* _WHAT IS BEING ASKED_: Go through the entries below and copy each line that holds the word "TheRitikk".

*** EXERCISE INPUT ***

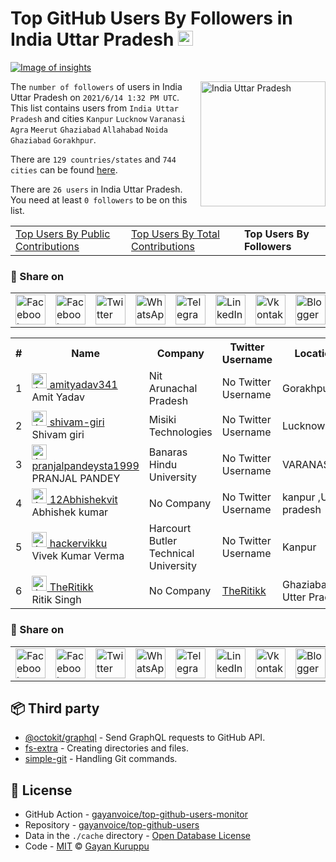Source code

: # Top GitHub Users By Followers in India Uttar Pradesh [<img alt="Image of insights" src="https://github.com/gayanvoice/insights/blob/master/graph/373383893/small/week.png" height="24">](https://github.com/gayanvoice/insights/blob/master/readme/373383893/week.md)
[![Image of insights](https://github.com/gayanvoice/insights/blob/master/svg/373383893/badge.svg)](https://github.com/gayanvoice/insights/blob/master/readme/373383893/week.md)

<a href="https://gayanvoice.github.io/top-github-users/index.html">
	<img align="right" width="200" src="https://upload.wikimedia.org/wikipedia/en/4/41/Flag_of_India.svg" alt="India Uttar Pradesh">
</a>

The `number of followers` of users in India Uttar Pradesh on `2021/6/14 1:32 PM UTC`. This list contains users from `India Uttar Pradesh` and cities `Kanpur` `Lucknow` `Varanasi` `Agra` `Meerut` `Ghaziabad` `Allahabad` `Noida` `Ghaziabad` `Gorakhpur`.

There are `129 countries/states` and `744 cities` can be found [here](https://github.com/gayanvoice/top-github-users).

There are `26 users`  in India Uttar Pradesh. You need at least `0 followers` to be on this list.

<table>
	<tr>
		<td>
			<a href="https://github.com/gayanvoice/top-github-users/blob/main/markdown/public_contributions/india_uttar pradesh.md">Top Users By Public Contributions</a>
		</td>
		<td>
			<a href="https://github.com/gayanvoice/top-github-users/blob/main/markdown/total_contributions/india_uttar pradesh.md">Top Users By Total Contributions</a>
		</td>
		<td>
			<strong>Top Users By Followers</strong>
		</td>
	</tr>
</table>

### 🚀 Share on

<table>
	<tr>
		<td>
			<a href="https://web.facebook.com/sharer.php?t=Top%20GitHub%20Users%20By%20Followers%20in%20India%20Uttar%20Pradesh&u=https://github.com/gayanvoice/top-github-users/blob/main/markdown/followers/india_uttar%20pradesh.md&_rdc=1&_rdr">
				<img src="https://github.com/gayanvoice/github-active-users-monitor/raw/master/public/images/icons/facebook.svg" height="48" width="48" alt="Facebook"/>
			</a>
		</td>
		<td>
			<a href="https://www.facebook.com/dialog/send?link=https://github.com/gayanvoice/top-github-users/blob/main/markdown/followers/india_uttar%20pradesh.md&app_id=291494419107518&redirect_uri=https://github.com/gayanvoice/top-github-users/blob/main/markdown/followers/india_uttar%20pradesh.md">
				<img src="https://github.com/gayanvoice/github-active-users-monitor/raw/master/public/images/icons/facebook_messenger.svg" height="48" width="48" alt="Facebook Messenger"/>
			</a>
		</td>
		<td>
			<a href="https://twitter.com/intent/tweet?text=Top%20GitHub%20Users%20By%20Followers%20in%20India%20Uttar%20Pradesh&url=https://github.com/gayanvoice/top-github-users/blob/main/markdown/followers/india_uttar%20pradesh.md">
				<img src="https://github.com/gayanvoice/github-active-users-monitor/raw/master/public/images/icons/twitter.svg" height="48" width="48" alt="Twitter"/>
			</a>
		</td>
		<td>
			<a href="https://web.whatsapp.com/send?text=Top%20GitHub%20Users%20By%20Followers%20in%20India%20Uttar%20Pradesh https://github.com/gayanvoice/top-github-users/blob/main/markdown/followers/india_uttar%20pradesh.md">
				<img src="https://github.com/gayanvoice/github-active-users-monitor/blob/master/public/images/icons/whatsapp.svg" height="48" width="48" alt="WhatsApp"/>
			</a>
		</td>
		<td>
			<a href="https://t.me/share/url?url=https://github.com/gayanvoice/top-github-users/blob/main/markdown/followers/india_uttar%20pradesh.md&text=Top%20GitHub%20Users%20By%20Followers%20in%20India%20Uttar%20Pradesh">
				<img src="https://github.com/gayanvoice/github-active-users-monitor/blob/master/public/images/icons/telegram.svg" height="48" width="48" alt="Telegram"/>
			</a>
		</td>
		<td>
			<a href="https://www.linkedin.com/shareArticle?title=Top%20GitHub%20Users%20By%20Followers%20in%20India%20Uttar%20Pradesh&url=https://github.com/gayanvoice/top-github-users/blob/main/markdown/followers/india_uttar%20pradesh.md">
				<img src="https://github.com/gayanvoice/github-active-users-monitor/blob/master/public/images/icons/linkedin.svg" height="48" width="48" alt="LinkedIn"/>
			</a>
		</td>
		<td>
			<a href="https://vk.com/share.php?url=https://github.com/gayanvoice/top-github-users/blob/main/markdown/followers/india_uttar%20pradesh.md">
				<img src="https://github.com/gayanvoice/github-active-users-monitor/blob/master/public/images/icons/vkontakte.svg" height="48" width="48" alt="Vkontakte"/>
			</a>
		</td>
		<td>
			<a href="https://www.blogger.com/blog-this.g?n=List%20of%20most%20active%20github%20users%20based%20on%20number%20of%20followers%20country%20or%20state&t=Top%20GitHub%20Users%20By%20Followers%20in%20India%20Uttar%20Pradesh&u=https://github.com/gayanvoice/top-github-users/blob/main/markdown/followers/india_uttar%20pradesh.md">
				<img src="https://github.com/gayanvoice/github-active-users-monitor/blob/master/public/images/icons/blogger.svg" height="48" width="48" alt="Blogger"/>
			</a>
		</td>
		<td>
			<a href="https://wordpress.com/wp-admin/press-this.php?u=https://github.com/gayanvoice/top-github-users/blob/main/markdown/followers/india_uttar%20pradesh.md&t=Top%20GitHub%20Users%20By%20Followers%20in%20India%20Uttar%20Pradesh&s=List%20of%20most%20active%20github%20users%20based%20on%20number%20of%20followers%20country%20or%20state&i=">
				<img src="https://github.com/gayanvoice/github-active-users-monitor/blob/master/public/images/icons/wordpress.svg" height="48" width="48" alt="Wordpress"/>
			</a>
		</td>
		<td>
			<a href="mailto:recipient name?cc=cc&bcc=bcc&subject=Top%20GitHub%20Users%20By%20Followers%20in%20India%20Uttar%20Pradesh&body=List%20of%20most%20active%20github%20users%20based%20on%20number%20of%20followers%20country%20or%20state-https://github.com/gayanvoice/top-github-users/blob/main/markdown/followers/india_uttar%20pradesh.md">
				<img src="https://github.com/gayanvoice/github-active-users-monitor/blob/master/public/images/icons/gmail.svg" height="48" width="48" alt="Email"/>
			</a>
		</td>
		<td>
			<a href="https://www.reddit.com/submit?title=Top%20GitHub%20Users%20By%20Followers%20in%20India%20Uttar%20Pradesh&url=https://github.com/gayanvoice/top-github-users/blob/main/markdown/followers/india_uttar%20pradesh.md">
				<img src="https://github.com/gayanvoice/github-active-users-monitor/blob/master/public/images/icons/reddit.svg" height="48" width="48" alt="Reddit"/>
			</a>
		</td>
	</tr>
</table>

<table>
	<tr>
		<th>#</th>
		<th>Name</th>
		<th>Company</th>
		<th>Twitter Username</th>
		<th>Location</th>
		<th>Followers</th>
	</tr>
	<tr>
		<td>1</td>
		<td>
			<a href="https://github.com/amityadav341">
				<img src="https://avatars.githubusercontent.com/u/60851327?s=72&u=c6c59bc453c72b1a5e8231219bdefa7290766d68&v=4" width="24" alt="Avatar of amityadav341"> amityadav341
			</a><br/>
			Amit Yadav
		</td>
		<td>Nit Arunachal Pradesh </td>
		<td>No Twitter Username</td>
		<td>Gorakhpur,UP</td>
		<td>5</td>
	</tr>
	<tr>
		<td>2</td>
		<td>
			<a href="https://github.com/shivam-giri">
				<img src="https://avatars.githubusercontent.com/u/42850214?s=72&u=6f6d0cbd38aad0009cf84738c7358d569a1e3e35&v=4" width="24" alt="Avatar of shivam-giri"> shivam-giri
			</a><br/>
			Shivam giri
		</td>
		<td>Misiki Technologies  </td>
		<td>No Twitter Username</td>
		<td>Lucknow, UP</td>
		<td>2</td>
	</tr>
	<tr>
		<td>3</td>
		<td>
			<a href="https://github.com/pranjalpandeysta1999">
				<img src="https://avatars.githubusercontent.com/u/68698257?s=72&u=f41974e063d086d6dadf1e776062000486d7b21a&v=4" width="24" alt="Avatar of pranjalpandeysta1999"> pranjalpandeysta1999
			</a><br/>
			PRANJAL PANDEY
		</td>
		<td>Banaras Hindu University </td>
		<td>No Twitter Username</td>
		<td>VARANASI</td>
		<td>1</td>
	</tr>
	<tr>
		<td>4</td>
		<td>
			<a href="https://github.com/12Abhishekvit">
				<img src="https://avatars.githubusercontent.com/u/54432436?s=72&u=360c89954270e9d5aab138c812230643d96170a1&v=4" width="24" alt="Avatar of 12Abhishekvit"> 12Abhishekvit
			</a><br/>
			Abhishek kumar
		</td>
		<td>No Company</td>
		<td>No Twitter Username</td>
		<td>kanpur ,Utter pradesh</td>
		<td>1</td>
	</tr>
	<tr>
		<td>5</td>
		<td>
			<a href="https://github.com/hackervikku">
				<img src="https://avatars.githubusercontent.com/u/48258217?s=72&u=f5417a91195aeb662dc08681b0c1a380fca9d414&v=4" width="24" alt="Avatar of hackervikku"> hackervikku
			</a><br/>
			Vivek Kumar Verma
		</td>
		<td>Harcourt Butler Technical University<br/></td>
		<td>No Twitter Username</td>
		<td>Kanpur</td>
		<td>1</td>
	</tr>
	<tr>
		<td>6</td>
		<td>
			<a href="https://github.com/TheRitikk">
				<img src="https://avatars.githubusercontent.com/u/56690279?s=72&u=95644674787071f44e9094c6fc18bbecbd8e1baa&v=4" width="24" alt="Avatar of TheRitikk"> TheRitikk
			</a><br/>
			Ritik Singh
		</td>
		<td>No Company</td>
		<td><a href="https://twitter.com/TheRitikk">TheRitikk</a></td>
		<td>Ghaziabad Utter Pradesh</td>
		<td>1</td>
	</tr>
</table>

### 🚀 Share on

<table>
	<tr>
		<td>
			<a href="https://web.facebook.com/sharer.php?t=Top%20GitHub%20Users%20By%20Followers%20in%20India%20Uttar%20Pradesh&u=https://github.com/gayanvoice/top-github-users/blob/main/markdown/followers/india_uttar%20pradesh.md&_rdc=1&_rdr">
				<img src="https://github.com/gayanvoice/github-active-users-monitor/raw/master/public/images/icons/facebook.svg" height="48" width="48" alt="Facebook"/>
			</a>
		</td>
		<td>
			<a href="https://www.facebook.com/dialog/send?link=https://github.com/gayanvoice/top-github-users/blob/main/markdown/followers/india_uttar%20pradesh.md&app_id=291494419107518&redirect_uri=https://github.com/gayanvoice/top-github-users/blob/main/markdown/followers/india_uttar%20pradesh.md">
				<img src="https://github.com/gayanvoice/github-active-users-monitor/raw/master/public/images/icons/facebook_messenger.svg" height="48" width="48" alt="Facebook Messenger"/>
			</a>
		</td>
		<td>
			<a href="https://twitter.com/intent/tweet?text=Top%20GitHub%20Users%20By%20Followers%20in%20India%20Uttar%20Pradesh&url=https://github.com/gayanvoice/top-github-users/blob/main/markdown/followers/india_uttar%20pradesh.md">
				<img src="https://github.com/gayanvoice/github-active-users-monitor/raw/master/public/images/icons/twitter.svg" height="48" width="48" alt="Twitter"/>
			</a>
		</td>
		<td>
			<a href="https://web.whatsapp.com/send?text=Top%20GitHub%20Users%20By%20Followers%20in%20India%20Uttar%20Pradesh https://github.com/gayanvoice/top-github-users/blob/main/markdown/followers/india_uttar%20pradesh.md">
				<img src="https://github.com/gayanvoice/github-active-users-monitor/blob/master/public/images/icons/whatsapp.svg" height="48" width="48" alt="WhatsApp"/>
			</a>
		</td>
		<td>
			<a href="https://t.me/share/url?url=https://github.com/gayanvoice/top-github-users/blob/main/markdown/followers/india_uttar%20pradesh.md&text=Top%20GitHub%20Users%20By%20Followers%20in%20India%20Uttar%20Pradesh">
				<img src="https://github.com/gayanvoice/github-active-users-monitor/blob/master/public/images/icons/telegram.svg" height="48" width="48" alt="Telegram"/>
			</a>
		</td>
		<td>
			<a href="https://www.linkedin.com/shareArticle?title=Top%20GitHub%20Users%20By%20Followers%20in%20India%20Uttar%20Pradesh&url=https://github.com/gayanvoice/top-github-users/blob/main/markdown/followers/india_uttar%20pradesh.md">
				<img src="https://github.com/gayanvoice/github-active-users-monitor/blob/master/public/images/icons/linkedin.svg" height="48" width="48" alt="LinkedIn"/>
			</a>
		</td>
		<td>
			<a href="https://vk.com/share.php?url=https://github.com/gayanvoice/top-github-users/blob/main/markdown/followers/india_uttar%20pradesh.md">
				<img src="https://github.com/gayanvoice/github-active-users-monitor/blob/master/public/images/icons/vkontakte.svg" height="48" width="48" alt="Vkontakte"/>
			</a>
		</td>
		<td>
			<a href="https://www.blogger.com/blog-this.g?n=List%20of%20most%20active%20github%20users%20based%20on%20number%20of%20followers%20by%20India%20Uttar%20Pradesh%20or%20state&t=Top%20GitHub%20Users%20By%20Followers%20in%20India%20Uttar%20Pradesh&u=https://github.com/gayanvoice/top-github-users/blob/main/markdown/followers/india_uttar%20pradesh.md">
				<img src="https://github.com/gayanvoice/github-active-users-monitor/blob/master/public/images/icons/blogger.svg" height="48" width="48" alt="Blogger"/>
			</a>
		</td>
		<td>
			<a href="https://wordpress.com/wp-admin/press-this.php?u=https://github.com/gayanvoice/top-github-users/blob/main/markdown/followers/india_uttar%20pradesh.md&t=Top%20GitHub%20Users%20By%20Followers%20in%20India%20Uttar%20Pradesh&s=List%20of%20most%20active%20github%20users%20based%20on%20number%20of%20followers%20by%20India%20Uttar%20Pradesh%20or%20state&i=">
				<img src="https://github.com/gayanvoice/github-active-users-monitor/blob/master/public/images/icons/wordpress.svg" height="48" width="48" alt="Wordpress"/>
			</a>
		</td>
		<td>
			<a href="mailto:recipient name?cc=cc&bcc=bcc&subject=Top%20GitHub%20Users%20By%20Followers%20in%20India%20Uttar%20Pradesh&body=List%20of%20most%20active%20github%20users%20based%20on%20number%20of%20followers%20by%20India%20Uttar%20Pradesh%20or%20state-https://github.com/gayanvoice/top-github-users/blob/main/markdown/followers/india_uttar%20pradesh.md">
				<img src="https://github.com/gayanvoice/github-active-users-monitor/blob/master/public/images/icons/gmail.svg" height="48" width="48" alt="Email"/>
			</a>
		</td>
		<td>
			<a href="https://www.reddit.com/submit?title=Top%20GitHub%20Users%20By%20Followers%20in%20India%20Uttar%20Pradesh&url=https://github.com/gayanvoice/top-github-users/blob/main/markdown/followers/india_uttar%20pradesh.md">
				<img src="https://github.com/gayanvoice/github-active-users-monitor/blob/master/public/images/icons/reddit.svg" height="48" width="48" alt="Reddit"/>
			</a>
		</td>
	</tr>
</table>

## 📦 Third party

- [@octokit/graphql](https://www.npmjs.com/package/@octokit/graphql) - Send GraphQL requests to GitHub API.
- [fs-extra](https://www.npmjs.com/package/fs-extra) - Creating directories and files.
- [simple-git](https://www.npmjs.com/package/simple-git) - Handling Git commands.
## 📄 License

- GitHub Action - [gayanvoice/top-github-users-monitor](https://github.com/gayanvoice/top-github-users-monitor)
- Repository - [gayanvoice/top-github-users](https://github.com/gayanvoice/top-github-users)
- Data in the `./cache` directory - [Open Database License](https://opendatacommons.org/licenses/odbl/1-0/)
- Code - [MIT](./LICENSE) © [Gayan Kuruppu](https://github.com/gayanvoice)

*** End of EXERCISE INPUT ***

* _EXPECTED OUTPUT_:
			<a href="https://github.com/TheRitikk">
				<img src="https://avatars.githubusercontent.com/u/56690279?s=72&u=95644674787071f44e9094c6fc18bbecbd8e1baa&v=4" width="24" alt="Avatar of TheRitikk"> TheRitikk
		<td><a href="https://twitter.com/TheRitikk">TheRitikk</a></td>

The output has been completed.